Kernel execution failure

Help
tmac7
2011-04-05
2012-12-21
  • tmac7
    tmac7
    2011-04-05

    I am running into problems executing some of my kernels on an AMD HD 6950 card.  They run correctly on both Intel and ATI Stream CPU devices, but fail silently on the GPU once they reach a certain level of complexity (number of arguments or variables).  I have hooked up a ComputeContextNotifier, but it does not get called.

    Is there a way to use events in Cloo to get a notified when kernel execution fails?

    I am running Cloo 0.9alpha2, ATI Stream SDK 2.3 installed, 11-2_vista64_win7_dd_ccc_ocl drivers dated 3/17/2011

     
  • nythrix
    nythrix
    2011-04-06

    I haven't been able to get a context notifier callback either. The spec never points out when it should execute. It only states that it "may".
    Try the following:

    ComputeEventList eventList = new ComputeEventList();
    commands.Execute(kernel, null, new long[] { count }, null, eventList);
    eventList.Last.Aborted += new ComputeCommandStatusChanged(CommandAborted);
    //...
    void CommandAborted(object sender, ComputeCommandStatusArgs args)
    {
        // behave accordingly
    }
    

    This should do the work.

    Please note that under certain rare circumstances "CommandAborted" might not get called. This is a problem inside Cloo that I'm aware of. I'm currently looking for a solution.

     
  • tmac7
    tmac7
    2011-04-06

    Thanks for the reply.  I will try that.  How & when should I unhook the event handler to avoid a memory leak from the events? I'm thinking that I should hook up a handler for all possible events and unhook all of them for that ComputeEvent when any of the events occur.

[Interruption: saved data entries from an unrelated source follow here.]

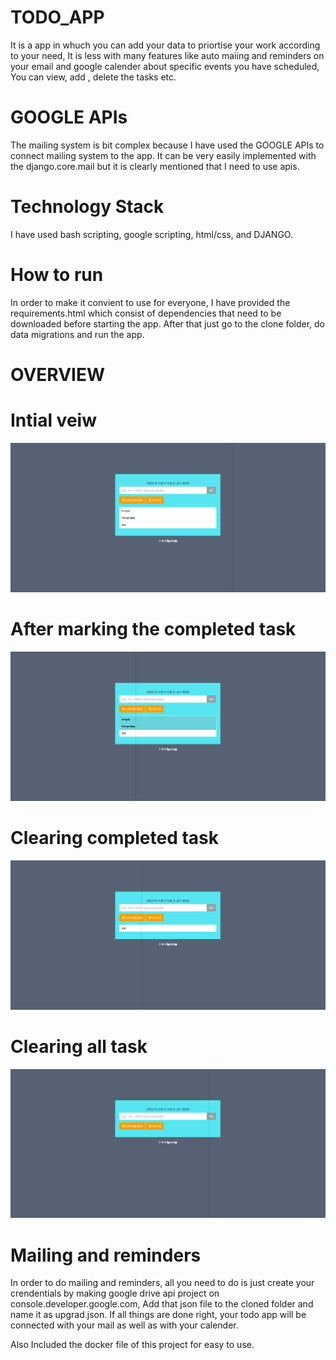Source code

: # TODO_APP
It is a app in whuch you can add your data to priortise your work according to your need, It is less with many features like auto maiing and reminders on your email and google calender about specific events you have scheduled, You can view, add , delete the tasks etc.

# GOOGLE APIs

The mailing system is bit complex because I have used the GOOGLE APIs to connect mailing system to the app. It can be very easily implemented with the django.core.mail but it is clearly mentioned that I need to use apis.

# Technology Stack

I have used bash scripting, google scripting, html/css, and DJANGO.

# How to run

In order to make it convient to use for everyone, I have provided the requirements.html which consist of dependencies that need to be downloaded before starting the app.
After that just go to the clone folder, do data migrations and run the app.

# OVERVIEW
# Intial veiw
![](todo/static/todo/1.png)
# After marking the completed task
![](todo/static/todo/2.png)
# Clearing completed task
![](todo/static/todo/3.png)
# Clearing all task
![](todo/static/todo/4.png)

# Mailing and reminders 
In order to do mailing and reminders, all you need to do is just create your crendentials by making google drive api project on console.developer.google.com,
Add that json file to the cloned folder and name it as upgrad.json. If all things are done right, your todo app will be connected with your mail as well as with your calender.

Also Included the docker file of this project for easy to use.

    BTW, I once got a context notifier callback when using the NVIDIA 1.1 beta (which I have since abandoned).  I believe I received an invalid argument message.  I later realized that one of the buffer arguments was probably corrupted.

     
  • nythrix
    nythrix
    2011-04-07

    Personally, I don't bother unhooking event handlers unless I constantly create them in a loop or so.

    Without knowing your code, it's hard to recommend anything. It should be safe to unhook it after the associated command has finished/failed (either one can occur but not both).

    Generally speaking, you should avoid creating a lot of OpenCL events. They consume resources and slow down execution quite a bit. I've tested this myself with a

    Stopwatch
    

    and a very simple loop of read/write operations (Nvidia 9600GT, OpenCL 1.0 drivers).

    That said, a small amount of the code regarding the ComputeEvents will *probably* change in the next version. It's unfortunate but the current model doesn't guarantee the callback under all circumstances. Long story short, if the OpenCL callback is fired before you hook the handler, you'll miss it.